Il me parut évident que nous étions trahis. Le roi, me disais-je, ne peut avoir qu'un espoir, celui de conserver Bayonne et Perpignan; de ces deux points, soulever le Midi et l'Ouest et s'appuyer sur l'Espagne et les Pyrénées. Il pourrait allumer une guerre civile dans un triangle dont la base serait les Pyrénées et le sommet Toulouse; les deux angles sont des places fortes. Le pays qu'il comprend est la patrie de l'ignorance et du fanatisme; il touche par un des côtés à l'Espagne, par le second à la Vendée, par le troisième à la Provence. Plus j'y pensai, plus je vis clairement ce projet. J'en fis part aux amis les plus influents qui, par une faute inexcusable, ont été appelés par le vœu des citoyens à s'occuper des diverses organisations et n'ont plus le temps de penser aux choses graves.

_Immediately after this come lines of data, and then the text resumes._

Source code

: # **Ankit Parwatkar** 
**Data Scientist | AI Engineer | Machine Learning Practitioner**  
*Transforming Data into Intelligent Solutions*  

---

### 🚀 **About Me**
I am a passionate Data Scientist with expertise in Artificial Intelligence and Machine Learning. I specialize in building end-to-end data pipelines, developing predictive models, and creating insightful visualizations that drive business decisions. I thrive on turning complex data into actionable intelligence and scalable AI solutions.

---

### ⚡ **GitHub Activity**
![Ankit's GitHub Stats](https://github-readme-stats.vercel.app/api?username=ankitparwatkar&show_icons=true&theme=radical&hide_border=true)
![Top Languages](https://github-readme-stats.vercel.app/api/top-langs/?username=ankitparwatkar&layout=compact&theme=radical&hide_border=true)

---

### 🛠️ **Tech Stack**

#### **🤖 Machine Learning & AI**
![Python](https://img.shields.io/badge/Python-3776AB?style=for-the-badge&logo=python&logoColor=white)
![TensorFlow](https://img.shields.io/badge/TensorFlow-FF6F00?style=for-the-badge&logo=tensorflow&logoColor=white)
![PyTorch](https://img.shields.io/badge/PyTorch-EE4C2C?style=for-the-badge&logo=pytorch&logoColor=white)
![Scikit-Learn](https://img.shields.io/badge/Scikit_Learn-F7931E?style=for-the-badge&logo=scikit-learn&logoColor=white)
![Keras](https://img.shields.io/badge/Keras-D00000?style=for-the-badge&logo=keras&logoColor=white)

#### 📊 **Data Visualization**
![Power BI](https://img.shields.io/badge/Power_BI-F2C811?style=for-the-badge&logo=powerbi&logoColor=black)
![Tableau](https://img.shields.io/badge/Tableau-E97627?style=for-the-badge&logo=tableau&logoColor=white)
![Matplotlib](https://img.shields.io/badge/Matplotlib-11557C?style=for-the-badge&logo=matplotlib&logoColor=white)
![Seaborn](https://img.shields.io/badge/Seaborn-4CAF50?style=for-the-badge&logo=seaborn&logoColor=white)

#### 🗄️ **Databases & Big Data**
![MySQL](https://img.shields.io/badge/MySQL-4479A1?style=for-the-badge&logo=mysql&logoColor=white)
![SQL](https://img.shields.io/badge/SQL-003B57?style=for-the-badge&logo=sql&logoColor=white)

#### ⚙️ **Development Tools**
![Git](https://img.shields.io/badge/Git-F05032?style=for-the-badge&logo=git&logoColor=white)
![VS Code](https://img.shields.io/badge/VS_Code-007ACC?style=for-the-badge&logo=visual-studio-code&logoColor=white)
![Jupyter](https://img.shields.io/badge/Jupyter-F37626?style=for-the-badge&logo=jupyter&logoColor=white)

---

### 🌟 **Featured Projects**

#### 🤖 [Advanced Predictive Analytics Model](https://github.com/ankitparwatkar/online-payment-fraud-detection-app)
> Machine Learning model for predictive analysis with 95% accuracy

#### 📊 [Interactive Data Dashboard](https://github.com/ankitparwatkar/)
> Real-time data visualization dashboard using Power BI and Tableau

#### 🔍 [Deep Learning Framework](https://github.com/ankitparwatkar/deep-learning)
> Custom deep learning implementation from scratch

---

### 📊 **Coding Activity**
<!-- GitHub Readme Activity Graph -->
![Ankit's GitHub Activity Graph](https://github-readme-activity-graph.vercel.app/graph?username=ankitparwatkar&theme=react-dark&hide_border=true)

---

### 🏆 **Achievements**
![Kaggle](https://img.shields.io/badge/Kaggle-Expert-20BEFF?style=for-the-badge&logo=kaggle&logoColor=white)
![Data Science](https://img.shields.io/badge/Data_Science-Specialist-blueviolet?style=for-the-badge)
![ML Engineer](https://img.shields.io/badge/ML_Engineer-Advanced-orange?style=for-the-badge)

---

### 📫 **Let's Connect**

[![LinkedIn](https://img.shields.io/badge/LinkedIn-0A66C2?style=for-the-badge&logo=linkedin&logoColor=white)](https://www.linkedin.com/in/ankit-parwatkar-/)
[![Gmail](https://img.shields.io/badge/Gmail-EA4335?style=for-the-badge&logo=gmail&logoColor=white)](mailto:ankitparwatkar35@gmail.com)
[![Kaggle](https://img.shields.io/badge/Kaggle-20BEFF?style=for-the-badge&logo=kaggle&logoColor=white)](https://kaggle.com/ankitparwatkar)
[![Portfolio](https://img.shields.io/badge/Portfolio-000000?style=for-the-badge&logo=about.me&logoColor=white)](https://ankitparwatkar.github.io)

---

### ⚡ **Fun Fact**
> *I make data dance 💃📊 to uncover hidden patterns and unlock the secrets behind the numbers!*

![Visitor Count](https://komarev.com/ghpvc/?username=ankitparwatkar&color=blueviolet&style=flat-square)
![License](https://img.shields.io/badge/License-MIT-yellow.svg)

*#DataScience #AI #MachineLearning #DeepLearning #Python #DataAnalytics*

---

D'autres que moi avaient eu la même idée, et à force de crier et de répéter, elle est devenue générale. Mais que faire, surtout quand on ne peut délibérer et s'entendre, ni se faire entendre? Je me retirai pour réfléchir et je conçus plusieurs projets.

Le premier, qui était déjà celui de toute la population bayonnaise, était d'arborer le drapeau et de tâcher, par ce mouvement, d'entraîner la garnison du château et de la citadelle. Il fut exécuté hier, à deux heures de l'après-midi, mais par des vieux qui n'y attachaient pas la même idée que Soustra, moi et bien d'autres; en sorte que ce coup a manqué.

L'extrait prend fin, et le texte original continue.